[Data to process Boundary: Start]

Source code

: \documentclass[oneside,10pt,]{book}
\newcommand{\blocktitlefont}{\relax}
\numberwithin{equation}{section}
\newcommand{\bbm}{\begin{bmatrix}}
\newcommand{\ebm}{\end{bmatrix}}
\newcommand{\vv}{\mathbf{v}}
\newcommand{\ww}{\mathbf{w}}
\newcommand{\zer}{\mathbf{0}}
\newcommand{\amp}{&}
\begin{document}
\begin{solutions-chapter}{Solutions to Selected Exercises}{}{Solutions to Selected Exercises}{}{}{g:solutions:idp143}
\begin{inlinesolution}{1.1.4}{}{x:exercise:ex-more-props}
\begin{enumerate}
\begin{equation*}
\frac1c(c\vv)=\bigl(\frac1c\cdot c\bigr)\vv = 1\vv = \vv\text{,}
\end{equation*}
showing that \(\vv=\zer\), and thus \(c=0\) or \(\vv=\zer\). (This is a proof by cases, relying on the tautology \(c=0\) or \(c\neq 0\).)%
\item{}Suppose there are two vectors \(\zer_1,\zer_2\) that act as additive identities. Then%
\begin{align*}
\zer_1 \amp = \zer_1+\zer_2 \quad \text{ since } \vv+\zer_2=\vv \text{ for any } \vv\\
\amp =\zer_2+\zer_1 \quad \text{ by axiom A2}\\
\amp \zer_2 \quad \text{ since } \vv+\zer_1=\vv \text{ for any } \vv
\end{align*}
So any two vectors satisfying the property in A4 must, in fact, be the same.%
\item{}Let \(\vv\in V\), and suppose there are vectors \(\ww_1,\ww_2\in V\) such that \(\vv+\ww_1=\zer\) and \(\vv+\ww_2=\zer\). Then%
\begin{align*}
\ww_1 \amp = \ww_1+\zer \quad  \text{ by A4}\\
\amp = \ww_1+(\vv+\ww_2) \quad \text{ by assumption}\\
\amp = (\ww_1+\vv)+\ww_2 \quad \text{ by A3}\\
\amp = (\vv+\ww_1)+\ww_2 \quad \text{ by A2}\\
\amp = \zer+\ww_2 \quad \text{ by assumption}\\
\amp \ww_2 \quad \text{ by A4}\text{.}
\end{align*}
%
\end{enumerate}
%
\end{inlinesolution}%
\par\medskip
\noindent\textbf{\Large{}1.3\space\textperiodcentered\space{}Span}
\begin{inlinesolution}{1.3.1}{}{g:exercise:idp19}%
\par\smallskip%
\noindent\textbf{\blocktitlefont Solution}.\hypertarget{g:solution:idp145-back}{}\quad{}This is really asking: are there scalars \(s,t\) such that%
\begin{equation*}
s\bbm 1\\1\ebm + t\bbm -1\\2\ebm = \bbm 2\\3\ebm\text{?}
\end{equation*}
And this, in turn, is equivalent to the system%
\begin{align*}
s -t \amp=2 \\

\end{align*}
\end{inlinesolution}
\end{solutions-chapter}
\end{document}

[Data to process Boundary: End]

Count the lines in the data where "textbf" occurs. Report the number only.

§ Your response
2